Felice Riccò
Nel 1871, accettando la donazione di Felice Riccò (Modena 1817-1894), Carlo Boni confermò la vocazione industriale del museo da lui fondato. L'artigiano consegnava all'istituzione il frutto di un'attività varia e complessa il cui scopo era essenzialmente quello di produrre con mezzi meccanici elementi decorativi e piccoli oggetti. Con una tecnica definita “autoscultura”, della quale non conosciamo con precisione il procedimento, riuscì a riprodurre intagli e intarsi in legno a basso costo e a lavorare il legno ad imitazione del velluto. Meglio documentata è invece la stampa naturale che attirò l'interesse del mondo scientifico e commerciale. Con tale tecnica si otteneva una matrice per stampa comprimendo tra una lastra in piombo e una in acciaio un oggetto a superficie piana; l'impronta, che si delineava sul piombo, di grande nitore e precisione, non necessitava di alcun intervento manuale, ma da questa si potevano ottenere solo poche copie a stampa.
Riccò approfondì gli studi di carattere fisico, in particolare sulle forze esercitate dai cilindri del laminatoio utilizzato per premere le lastre, e sostituì il piombo con materiale compatto come acciaio, ottone o rame stagnato.
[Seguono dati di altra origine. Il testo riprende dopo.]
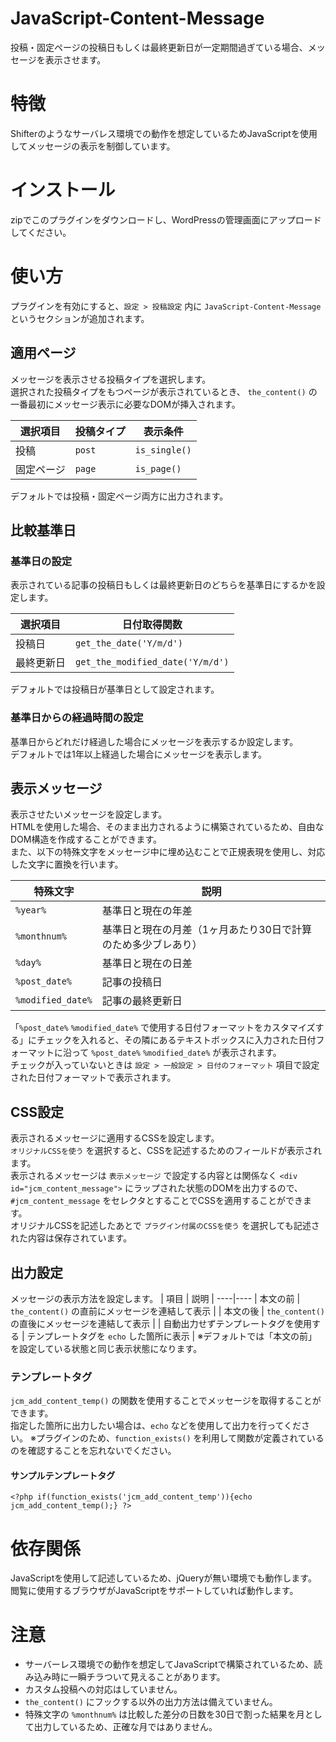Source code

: # JavaScript-Content-Message
投稿・固定ページの投稿日もしくは最終更新日が一定期間過ぎている場合、メッセージを表示させます。

# 特徴
Shifterのようなサーバレス環境での動作を想定しているためJavaScriptを使用してメッセージの表示を制御しています。

# インストール
zipでこのプラグインをダウンロードし、WordPressの管理画面にアップロードしてください。

# 使い方
プラグインを有効にすると、`設定 > 投稿設定` 内に `JavaScript-Content-Message` というセクションが追加されます。

## 適用ページ
メッセージを表示させる投稿タイプを選択します。  
選択された投稿タイプをもつページが表示されているとき、 `the_content()` の一番最初にメッセージ表示に必要なDOMが挿入されます。

| 選択項目 | 投稿タイプ | 表示条件 |
----|----|----
| 投稿 | `post` | `is_single()` |
| 固定ページ | `page` | `is_page()` |

デフォルトでは投稿・固定ページ両方に出力されます。

## 比較基準日
### 基準日の設定
表示されている記事の投稿日もしくは最終更新日のどちらを基準日にするかを設定します。

| 選択項目 | 日付取得関数 |
----|----
| 投稿日 | `get_the_date('Y/m/d')` |
| 最終更新日 | `get_the_modified_date('Y/m/d')` |

デフォルトでは投稿日が基準日として設定されます。

### 基準日からの経過時間の設定
基準日からどれだけ経過した場合にメッセージを表示するか設定します。  
デフォルトでは1年以上経過した場合にメッセージを表示します。

## 表示メッセージ
表示させたいメッセージを設定します。  
HTMLを使用した場合、そのまま出力されるように構築されているため、自由なDOM構造を作成することができます。  
また、以下の特殊文字をメッセージ中に埋め込むことで正規表現を使用し、対応した文字に置換を行います。

| 特殊文字 | 説明 |
----|----
| `%year%` | 基準日と現在の年差 |
| `%monthnum%` | 基準日と現在の月差（1ヶ月あたり30日で計算のため多少ブレあり） |
| `%day%` | 基準日と現在の日差 |
| `%post_date%` | 記事の投稿日 |
| `%modified_date%` | 記事の最終更新日 |

「`%post_date%` `%modified_date%` で使用する日付フォーマットをカスタマイズする」にチェックを入れると、その隣にあるテキストボックスに入力された日付フォーマットに沿って `%post_date%` `%modified_date%` が表示されます。  
チェックが入っていないときは `設定 > 一般設定 > 日付のフォーマット` 項目で設定された日付フォーマットで表示されます。

## CSS設定
表示されるメッセージに適用するCSSを設定します。  
`オリジナルCSSを使う` を選択すると、CSSを記述するためのフィールドが表示されます。  
表示されるメッセージは `表示メッセージ` で設定する内容とは関係なく `<div id="jcm_content_message">` にラップされた状態のDOMを出力するので、 `#jcm_content_message` をセレクタとすることでCSSを適用することができます。  
オリジナルCSSを記述したあとで `プラグイン付属のCSSを使う` を選択しても記述された内容は保存されています。

## 出力設定
メッセージの表示方法を設定します。
| 項目 | 説明 |
----|----
| 本文の前 | `the_content()` の直前にメッセージを連結して表示 |
| 本文の後 | `the_content()` の直後にメッセージを連結して表示 |
| 自動出力せずテンプレートタグを使用する | テンプレートタグを `echo` した箇所に表示 |
※デフォルトでは「本文の前」を設定している状態と同じ表示状態になります。
### テンプレートタグ
`jcm_add_content_temp()` の関数を使用することでメッセージを取得することができます。  
指定した箇所に出力したい場合は、`echo` などを使用して出力を行ってください。
※プラグインのため、`function_exists()` を利用して関数が定義されているのを確認することを忘れないでください。

#### サンプルテンプレートタグ
`<?php if(function_exists('jcm_add_content_temp')){echo jcm_add_content_temp();} ?>`


# 依存関係
JavaScriptを使用して記述しているため、jQueryが無い環境でも動作します。  
閲覧に使用するブラウザがJavaScriptをサポートしていれば動作します。

# 注意
- サーバーレス環境での動作を想定してJavaScriptで構築されているため、読み込み時に一瞬チラついて見えることがあります。
- カスタム投稿への対応はしていません。
- `the_content()` にフックする以外の出力方法は備えていません。
- 特殊文字の `%monthnum%` は比較した差分の日数を30日で割った結果を月として出力しているため、正確な月ではありません。
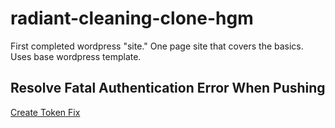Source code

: # radiant-cleaning-clone-hgm
First completed wordpress "site." One page site that covers the basics. Uses base wordpress template. 

## Resolve Fatal Authentication Error When Pushing

[Create Token Fix](https://ginnyfahs.medium.com/github-error-authentication-failed-from-command-line-3a545bfd0ca8)

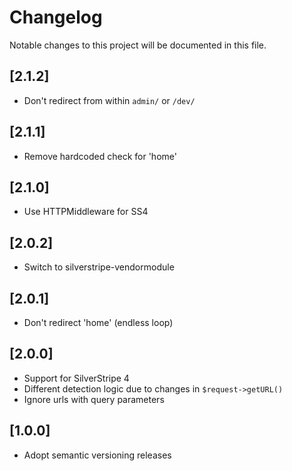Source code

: # Changelog

Notable changes to this project will be documented in this file.

## [2.1.2]

- Don't redirect from within `admin/` or `/dev/`


## [2.1.1]

- Remove hardcoded check for 'home'


## [2.1.0]

- Use HTTPMiddleware for SS4


## [2.0.2]

- Switch to silverstripe-vendormodule


## [2.0.1]

- Don't redirect 'home' (endless loop)


## [2.0.0]

- Support for SilverStripe 4
- Different detection logic due to changes in `$request->getURL()`
- Ignore urls with query parameters


## [1.0.0]

- Adopt semantic versioning releases
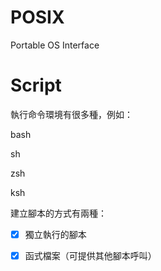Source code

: # POSIX
Portable OS Interface


# Script

執行命令環境有很多種，例如：

bash

sh

zsh

ksh

建立腳本的方式有兩種：

-[X] 獨立執行的腳本

-[X] 函式檔案（可提供其他腳本呼叫）
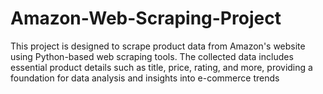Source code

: # Amazon-Web-Scraping-Project
This project is designed to scrape product data from Amazon's website using Python-based web scraping tools. The collected data includes essential product details such as title, price, rating, and more, providing a foundation for data analysis and insights into e-commerce trends
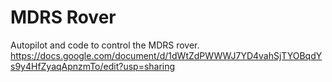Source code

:# MDRS Rover
Autopilot and code to control the MDRS rover.
https://docs.google.com/document/d/1dWtZdPWWWJ7YD4vahSjTYOBqdYs9y4HfZyaqApnzmTo/edit?usp=sharing
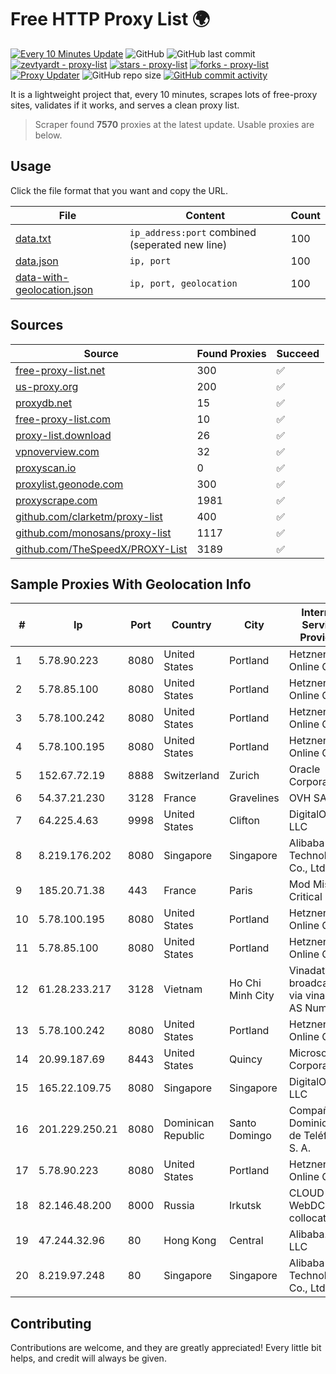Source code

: 
# Free HTTP Proxy List 🌍

[![Every 10 Minutes Update](https://github.com/mertguvencli/http-proxy-list/actions/workflows/main.yml/badge.svg?branch=main)](https://github.com/mertguvencli/http-proxy-list/actions/workflows/main.yml)
![GitHub](https://img.shields.io/github/license/mertguvencli/http-proxy-list)
![GitHub last commit](https://img.shields.io/github/last-commit/mertguvencli/http-proxy-list)
[![zevtyardt - proxy-list](https://img.shields.io/static/v1?label=zevtyardt&message=proxy-list&color=blue&logo=github)](https://github.com/zevtyardt/proxy-list "Go to GitHub repo")
[![stars - proxy-list](https://img.shields.io/github/stars/zevtyardt/proxy-list?style=social)](https://github.com/zevtyardt/proxy-list)
[![forks - proxy-list](https://img.shields.io/github/forks/zevtyardt/proxy-list?style=social)](https://github.com/zevtyardt/proxy-list)
[![Proxy Updater](https://github.com/zevtyardt/proxy-list/workflows/Proxy%20Updater/badge.svg)](https://github.com/zevtyardt/proxy-list/actions?query=workflow:"Proxy+Updater")
![GitHub repo size](https://img.shields.io/github/repo-size/zevtyardt/proxy-list)
[![GitHub commit activity](https://img.shields.io/github/commit-activity/m/zevtyardt/proxy-list?logo=commits)](https://github.com/zevtyardt/proxy-list/commits/main)

It is a lightweight project that, every 10 minutes, scrapes lots of free-proxy sites, validates if it works, and serves a clean proxy list.

> Scraper found **7570** proxies at the latest update. Usable proxies are below.

## Usage

Click the file format that you want and copy the URL.

|File|Content|Count|
|----|-------|-----|
|[data.txt](https://raw.githubusercontent.com/mertguvencli/http-proxy-list/main/proxy-list/data.txt)|`ip_address:port` combined (seperated new line)|100|
|[data.json](https://raw.githubusercontent.com/mertguvencli/http-proxy-list/main/proxy-list/data.json)|`ip, port`|100|
|[data-with-geolocation.json](https://raw.githubusercontent.com/mertguvencli/http-proxy-list/main/proxy-list/data-with-geolocation.json)|`ip, port, geolocation`|100|

## Sources

|Source|Found Proxies|Succeed|
|------|-------------|-------|
|[free-proxy-list.net](https://free-proxy-list.net)|300|✅|
|[us-proxy.org](https://www.us-proxy.org)|200|✅|
|[proxydb.net](http://proxydb.net)|15|✅|
|[free-proxy-list.com](https://free-proxy-list.com/?page=&port=&type%5B%5D=http&type%5B%5D=https&up_time=0&search=Search)|10|✅|
|[proxy-list.download](https://www.proxy-list.download/HTTP)|26|✅|
|[vpnoverview.com](https://vpnoverview.com/privacy/anonymous-browsing/free-proxy-servers)|32|✅|
|[proxyscan.io](https://www.proxyscan.io)|0|✅|
|[proxylist.geonode.com](https://proxylist.geonode.com/api/proxy-list?limit=300&page=1&sort_by=lastChecked&sort_type=desc&protocols=http,https)|300|✅|
|[proxyscrape.com](https://api.proxyscrape.com/v2/?request=displayproxies&protocol=http&timeout=10000&country=all&ssl=all&anonymity=all)|1981|✅|
|[github.com/clarketm/proxy-list](https://raw.githubusercontent.com/clarketm/proxy-list/master/proxy-list-raw.txt)|400|✅|
|[github.com/monosans/proxy-list](https://raw.githubusercontent.com/monosans/proxy-list/main/proxies/http.txt)|1117|✅|
|[github.com/TheSpeedX/PROXY-List](https://raw.githubusercontent.com/TheSpeedX/PROXY-List/master/http.txt)|3189|✅|


## Sample Proxies With Geolocation Info

|#|Ip|Port|Country|City|Internet Service Provider|
|-|--|----|-------|----|-------------------------|
|1|5.78.90.223|8080|United States|Portland|Hetzner Online GmbH|
|2|5.78.85.100|8080|United States|Portland|Hetzner Online GmbH|
|3|5.78.100.242|8080|United States|Portland|Hetzner Online GmbH|
|4|5.78.100.195|8080|United States|Portland|Hetzner Online GmbH|
|5|152.67.72.19|8888|Switzerland|Zurich|Oracle Corporation|
|6|54.37.21.230|3128|France|Gravelines|OVH SAS|
|7|64.225.4.63|9998|United States|Clifton|DigitalOcean, LLC|
|8|8.219.176.202|8080|Singapore|Singapore|Alibaba (US) Technology Co., Ltd.|
|9|185.20.71.38|443|France|Paris|Mod Mission Critical LLC|
|10|5.78.100.195|8080|United States|Portland|Hetzner Online GmbH|
|11|5.78.85.100|8080|United States|Portland|Hetzner Online GmbH|
|12|61.28.233.217|3128|Vietnam|Ho Chi Minh City|Vinadata broadcast via vinagame AS Number|
|13|5.78.100.242|8080|United States|Portland|Hetzner Online GmbH|
|14|20.99.187.69|8443|United States|Quincy|Microsoft Corporation|
|15|165.22.109.75|8080|Singapore|Singapore|DigitalOcean, LLC|
|16|201.229.250.21|8080|Dominican Republic|Santo Domingo|Compañía Dominicana de Teléfonos S. A.|
|17|5.78.90.223|8080|United States|Portland|Hetzner Online GmbH|
|18|82.146.48.200|8000|Russia|Irkutsk|CLOUD WebDC collocation|
|19|47.244.32.96|80|Hong Kong|Central|Alibaba.com LLC|
|20|8.219.97.248|80|Singapore|Singapore|Alibaba (US) Technology Co., Ltd.|



## Contributing

Contributions are welcome, and they are greatly appreciated! Every
little bit helps, and credit will always be given.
E così, impalpabili ali di insetti, fiori, foglie, pelli di rettili, merletti, silhouette di carta ritagliata lasciavano una traccia di sorprendente naturalezza su una matrice con la quale si poteva produrre un altissimo numero di copie. I numerosi saggi conservati in museo mostrano molteplici applicazioni, non limitate alla semplice stampa ad inchiostro o a rilievo, e comprendono anche sigilli, timbri e marchi. Tra questi, due pannelli composti di numerose lastrine impresse con merletti, tulle operati e pizzi meccanici, fanno presupporre che le matrici potessero avere anche un utilizzo decorativo. L'attività di Riccò suscitò l'interesse del duca Francesco V che nel 1857, dopo averlo inviato a Vienna per perfezionare i suoi studi, lo incaricò di formare degli allievi presso l'Accademia di Belle Arti modenese.. Ma il clima politico del periodo non favorì l'artigiano che dovette rinunciare forzatamente al progetto del duca. Tuttavia la sua attività proseguì trovando nelle grandi esposizioni una prestigiosa vetrina.